The plant and equipment installed on the power system is designed to withstand fault currents up to specific levels. Generation and load increases as well as network augmentations tend to increase fault levels on the system. The power system is planned, augmented, and operated in such a manner that the fault capability of plant is not exceeded.

Unbalanced Load

Three-phase electrical equipment is designed to operate on a symmetrical supply system. Certain items of plant such as electric motors and power electronics are intolerant of an unbalanced power supply or negative phase sequence. For this reason, negative phase sequence is limited to a low value (refer to NEC) and this is typically achieved by transposing transmission lines, use of specialised voltage control equipment, load balancing on the lower voltage network, and through the use of delta - star transformers which mitigate load unbalance on the high voltage winding.

Quality of Supply

AS 2279-Disturbances on Mains Supply Networks (parts 1-4) specifies the limitations of harmonics and voltage flicker permitted on the supply network. At transmission levels this is given as 3% total harmonic distortion (2% maximum for odd and 1% maximum for even harmonics) and the “threshold of perceptibility” for voltage fluctuations which has a maximum value of 4½% based on a single disturbance in a 24 hour period.

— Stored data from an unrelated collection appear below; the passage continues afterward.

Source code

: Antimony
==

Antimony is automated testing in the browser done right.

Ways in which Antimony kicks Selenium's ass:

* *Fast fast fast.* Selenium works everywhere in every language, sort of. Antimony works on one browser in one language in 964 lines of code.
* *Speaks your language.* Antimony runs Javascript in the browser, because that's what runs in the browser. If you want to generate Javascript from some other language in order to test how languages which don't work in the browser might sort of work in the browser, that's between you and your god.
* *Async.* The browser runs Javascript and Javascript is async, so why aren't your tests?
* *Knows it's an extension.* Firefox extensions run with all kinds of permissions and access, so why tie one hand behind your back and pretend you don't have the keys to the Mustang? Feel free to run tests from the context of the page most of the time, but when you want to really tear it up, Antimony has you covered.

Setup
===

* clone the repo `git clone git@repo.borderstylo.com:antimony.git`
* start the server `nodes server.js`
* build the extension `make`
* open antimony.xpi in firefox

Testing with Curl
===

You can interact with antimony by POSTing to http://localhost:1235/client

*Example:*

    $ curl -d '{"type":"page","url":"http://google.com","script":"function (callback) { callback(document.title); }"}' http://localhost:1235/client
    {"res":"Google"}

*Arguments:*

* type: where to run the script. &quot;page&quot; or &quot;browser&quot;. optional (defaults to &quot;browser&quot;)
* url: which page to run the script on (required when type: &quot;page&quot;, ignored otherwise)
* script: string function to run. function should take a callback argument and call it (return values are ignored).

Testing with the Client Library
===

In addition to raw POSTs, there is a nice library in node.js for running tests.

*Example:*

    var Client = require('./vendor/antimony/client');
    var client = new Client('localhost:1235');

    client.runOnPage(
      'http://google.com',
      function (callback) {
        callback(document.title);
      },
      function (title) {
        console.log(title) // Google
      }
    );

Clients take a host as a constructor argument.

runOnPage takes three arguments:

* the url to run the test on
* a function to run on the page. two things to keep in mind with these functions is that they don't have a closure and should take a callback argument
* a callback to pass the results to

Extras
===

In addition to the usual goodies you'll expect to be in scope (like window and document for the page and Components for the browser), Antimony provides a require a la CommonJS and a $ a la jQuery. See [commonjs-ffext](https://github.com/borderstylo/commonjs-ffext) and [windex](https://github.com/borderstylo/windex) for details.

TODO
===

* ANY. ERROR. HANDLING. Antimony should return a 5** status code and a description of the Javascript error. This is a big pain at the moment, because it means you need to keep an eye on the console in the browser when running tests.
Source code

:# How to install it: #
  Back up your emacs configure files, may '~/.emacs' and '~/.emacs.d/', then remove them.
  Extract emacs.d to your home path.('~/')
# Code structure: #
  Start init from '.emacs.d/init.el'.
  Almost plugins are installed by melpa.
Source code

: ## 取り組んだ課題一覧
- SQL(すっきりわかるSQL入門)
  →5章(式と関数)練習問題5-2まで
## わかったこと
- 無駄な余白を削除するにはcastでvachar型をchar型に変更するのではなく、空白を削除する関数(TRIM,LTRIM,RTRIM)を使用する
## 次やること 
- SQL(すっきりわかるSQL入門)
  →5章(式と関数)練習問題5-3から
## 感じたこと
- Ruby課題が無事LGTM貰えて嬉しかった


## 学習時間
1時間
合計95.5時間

Reliability and Adequacy of Supply

Traditionally the reliability and adequacy of supply at a point on the transmission system have been assessed in a deterministic manner. This has typically been done by using the N-1 criterion that states that a proportion (normally 100%) of the peak load at that point on the network will be supplied with any single item of plant on the network out of service. Minor variations on this theme have occurred with alterations to the proportion of peak load to be supplied and the interpretation of what constitutes a single item of plant (eg. in a double circuit transmission line). Some supply authorities have also extended their reliability criterion to include second contingency events.

In recent years there has been a shift toward the use of probabilistic techniques for assessing network reliability. While a great deal of research has been done on this topic it is presently not in widespread use for power system planning purposes. This is possibly due to the variability of actual reliability figures over time and the relatively poor correlation these have to calculated values. Where probabilistic methods have been used to date this has commonly been in conjunction with deterministic methods with the deterministic methods being used to identify the need for a development and probabilistic methods used to assign a priority and a relative benefit to the project.
While not a simple process per-se, it is practical to ascertain that a networks fundamental design meets the N-1 reliability criteria at any point in time. However, it is much more difficult to determine how well a network performs against probabilistic criteria without obtaining a great deal of historical data and averaging actual performance information over a long period.

Stability Criteria and Analysis

To ensure that the system remains stable it is necessary to design and operate the system in such a way that it can withstand credible system contingencies that have a comparatively high probability of occurring. The following planning criteria have historically been used in this area:

  • system instability will not result from the application of a 2 phase to ground fault at the most critical location on the transmission system or for any three phase fault on the sub-transmission network cleared by primary protection.

  • the system would withstand the removal from service of any single item of plant for any reason without,

  • the decay of system oscillations exceeding a halving time of 5 seconds,

  • the loading levels of remaining plant exceeding their 15 minute thermal rating,

  • voltage levels falling by more than 5% on the main transmission system,

  • resulting in the shedding of customer load other than interruptible.

  • frequency levels will remain controlled within acceptable limits following conceivable contingency events on the system.